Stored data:
┌──

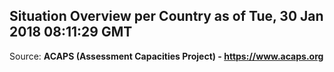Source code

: ## Situation Overview per Country as of Tue, 30 Jan 2018 08:11:29 GMT

Source: **ACAPS (Assessment Capacities Project) - https://www.acaps.org**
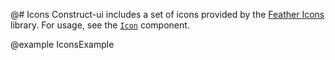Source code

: @# Icons
Construct-ui includes a set of icons provided by the <a href="https://feathericons.com/">Feather Icons </a> library. For usage, see the <a href ='https://vrimar.github.io/construct-ui/#/components/icon'>`Icon`</a> component. 

@example IconsExample

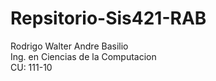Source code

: # Repsitorio-Sis421-RAB
Rodrigo Walter Andre Basilio  
Ing. en Ciencias de la Computacion  
CU: 111-10
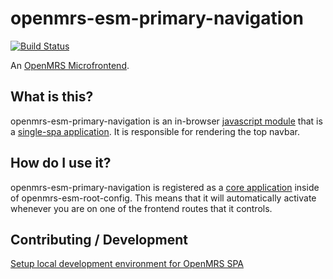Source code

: # openmrs-esm-primary-navigation
[![Build Status](https://travis-ci.org/openmrs/openmrs-esm-primary-navigation.svg?branch=master)](https://travis-ci.org/openmrs/openmrs-esm-primary-navigation)

An [OpenMRS Microfrontend](https://wiki.openmrs.org/display/projects/Frontend+-+SPA+and+Microfrontends).

## What is this?

openmrs-esm-primary-navigation is an in-browser 
[javascript module](https://github.com/openmrs/openmrs-rfc-frontend/blob/master/text/0002-modules.md) 
that is a [single-spa application](https://single-spa.js.org/docs/building-applications.html).
It is responsible for rendering the top navbar.

## How do I use it?

openmrs-esm-primary-navigation is registered as a
[core application](https://github.com/openmrs/openmrs-esm-root-config/blob/master/src/single-spa-applications/core-applications.js)
inside of openmrs-esm-root-config. This means that it will automatically activate 
whenever you are on one of the frontend routes that it controls.

## Contributing / Development

[Setup local development environment for OpenMRS SPA](https://wiki.openmrs.org/display/projects/Setup+local+development+environment+for+OpenMRS+SPA)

└──

■ **WHAT YOU HAVE TO DO**
Give back one number only: the count of lines in the entries that hold the string "primary".

■ **SOLUTION TO THE PROBLEM**
4